Fonts are part of the fingerprint, especially if you know the OS. You take the set of installed fonts and subtract the set of OS default fonts, and you are likely to arrive at a unique key.
Take my corporate domain for instance: you could identify any machine on my domain since we'd all have a custom typeface installed (used on our company letterhead.) You could further identify our marketing coordinator, because she has a lot of strange typefaces used for signage and promotions. You could probably further identify me as a web developer since I have a lot of WOFF2 packaged fonts installed.
Side question -- do/could type foundries find pirate companies by looking at IP addresses using paid fonts without a license? Hardest part would be linking paid licenses to IP addresses, making individual unpaid usage harder to nail down. But if a company with dozens or hundreds of users at a single IP address all had a particular font installed, that IP was linkable to the company, and company didn't have a license, wouldn't that be pretty damning evidence?
Typeface piracy is otherwise pretty difficult to detect isn't it? Is it part of normal enterprise asset tracking / inventory systems?
Because every browser except the latest from Apple will happily tell every website you visit exactly what fonts you have installed. And that list changes very slowly over time, if ever, you know kind of like those patterns of skin ridges on your fingers.
It's one factor in a set of variables, that when combined can pinpoint you uniquely.

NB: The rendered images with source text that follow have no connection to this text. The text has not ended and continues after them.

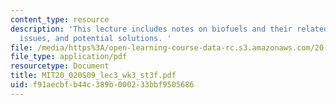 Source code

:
 ```yaml
---
content_type: resource
description: 'This lecture includes notes on biofuels and their related problems and
  issues, and potential solutions. '
file: /media/https%3A/open-learning-course-data-rc.s3.amazonaws.com/20-020-introduction-to-biological-engineering-design-spring-2009/f91aecbfb44c389b000233bbf9505686_MIT20_020S09_lec3_wk3_st3f.pdf
file_type: application/pdf
resourcetype: Document
title: MIT20_020S09_lec3_wk3_st3f.pdf
uid: f91aecbf-b44c-389b-0002-33bbf9505686
---
```

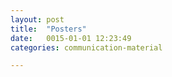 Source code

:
 ```yaml
---
layout: post
title:  "Posters"
date:   0015-01-01 12:23:49
categories: communication-material

---
```

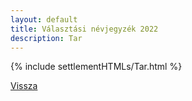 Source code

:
 ```yaml
---
layout: default
title: Választási névjegyzék 2022
description: Tar
---
```


{% include settlementHTMLs/Tar.html %}

[Vissza](./)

This helps them overcome anti-tracking mechanisms like disabling cookies and such. Basically, by implementing this kind of technology, they know you don't want to be tracked and are attempting to do so anyway.
See the mechanisms used for this browser test, particularly the link for 'fingerprinting' after running the test:
https://panopticlick.eff.org
Take my corporate domain for instance: you could identify any machine on my domain since we'd all have a custom typeface installed (used on our company letterhead.) You could further identify our marketing coordinator, because she has a lot of strange typefaces used for signage and promotions. You could probably further identify me as a web developer since I have a lot of WOFF2 packaged fonts installed.